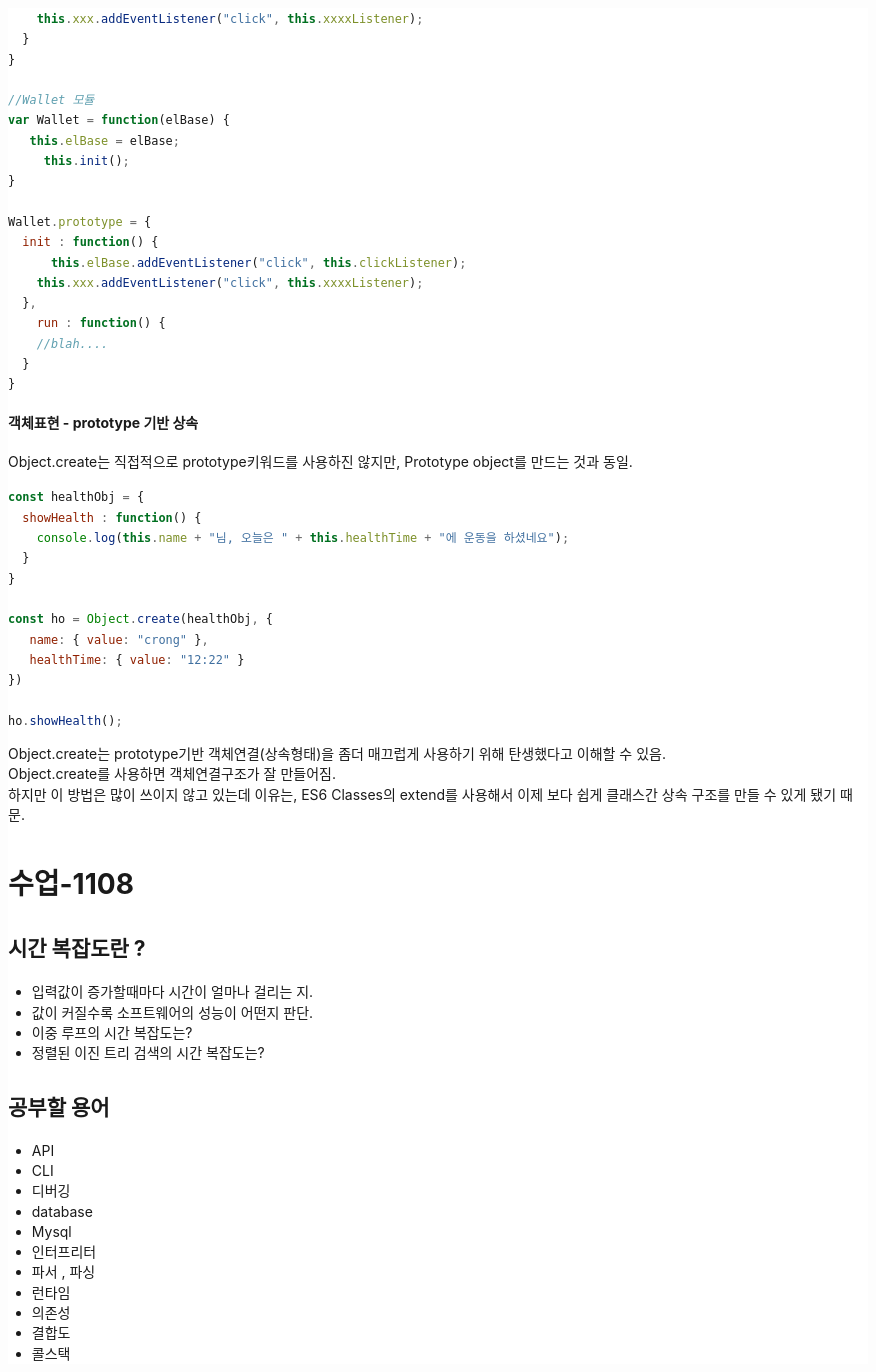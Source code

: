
 ```javascript
    this.xxx.addEventListener("click", this.xxxxListener);
  }
}

//Wallet 모듈
var Wallet = function(elBase) {
   this.elBase = elBase;
	 this.init();
}

Wallet.prototype = {
  init : function() {
	  this.elBase.addEventListener("click", this.clickListener);
    this.xxx.addEventListener("click", this.xxxxListener);
  },
	run : function() {
    //blah....
  }
}
```

#### 객체표현 - prototype 기반 상속
Object.create는 직접적으로 prototype키워드를 사용하진 않지만, Prototype object를 만드는 것과 동일.
```javascript
const healthObj = {
  showHealth : function() {
    console.log(this.name + "님, 오늘은 " + this.healthTime + "에 운동을 하셨네요");
  }
}

const ho = Object.create(healthObj, {
   name: { value: "crong" },
   healthTime: { value: "12:22" } 
})

ho.showHealth();
```
Object.create는 prototype기반 객체연결(상속형태)을 좀더 매끄럽게 사용하기 위해 탄생했다고 이해할 수 있음.  
Object.create를 사용하면 객체연결구조가 잘 만들어짐.  
하지만 이 방법은 많이 쓰이지 않고 있는데 이유는, ES6 Classes의 extend를 사용해서 이제 보다 쉽게 클래스간 상속 구조를 만들 수 있게 됐기 때문.

# 수업-1108
## 시간 복잡도란 ?
* 입력값이 증가할때마다 시간이 얼마나 걸리는 지.
* 값이 커질수록 소프트웨어의 성능이 어떤지 판단.
* 이중 루프의 시간 복잡도는?
* 정렬된 이진 트리 검색의 시간 복잡도는?

## 공부할 용어
* API
* CLI
* 디버깅
* database
* Mysql
* 인터프리터
* 파서 , 파싱
* 런타임
* 의존성
* 결합도
* 콜스택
================
▶ **Instructions to follow**: Repeat all the material exactly, but keep pictures out of the copy.

▶ **Response to the task**:
Source code

:
 ```javascript
    this.xxx.addEventListener("click", this.xxxxListener);
  }
}

//Wallet 모듈
var Wallet = function(elBase) {
   this.elBase = elBase;
	 this.init();
}

Wallet.prototype = {
  init : function() {
	  this.elBase.addEventListener("click", this.clickListener);
    this.xxx.addEventListener("click", this.xxxxListener);
  },
	run : function() {
    //blah....
  }
}
```

#### 객체표현 - prototype 기반 상속
Object.create는 직접적으로 prototype키워드를 사용하진 않지만, Prototype object를 만드는 것과 동일.
```javascript
const healthObj = {
  showHealth : function() {
    console.log(this.name + "님, 오늘은 " + this.healthTime + "에 운동을 하셨네요");
  }
}

const ho = Object.create(healthObj, {
   name: { value: "crong" },
   healthTime: { value: "12:22" } 
})

ho.showHealth();
```
Object.create는 prototype기반 객체연결(상속형태)을 좀더 매끄럽게 사용하기 위해 탄생했다고 이해할 수 있음.  
Object.create를 사용하면 객체연결구조가 잘 만들어짐.  
하지만 이 방법은 많이 쓰이지 않고 있는데 이유는, ES6 Classes의 extend를 사용해서 이제 보다 쉽게 클래스간 상속 구조를 만들 수 있게 됐기 때문.

# 수업-1108
## 시간 복잡도란 ?
* 입력값이 증가할때마다 시간이 얼마나 걸리는 지.
* 값이 커질수록 소프트웨어의 성능이 어떤지 판단.
* 이중 루프의 시간 복잡도는?
* 정렬된 이진 트리 검색의 시간 복잡도는?

## 공부할 용어
* API
* CLI
* 디버깅
* database
* Mysql
* 인터프리터
* 파서 , 파싱
* 런타임
* 의존성
* 결합도
* 콜스택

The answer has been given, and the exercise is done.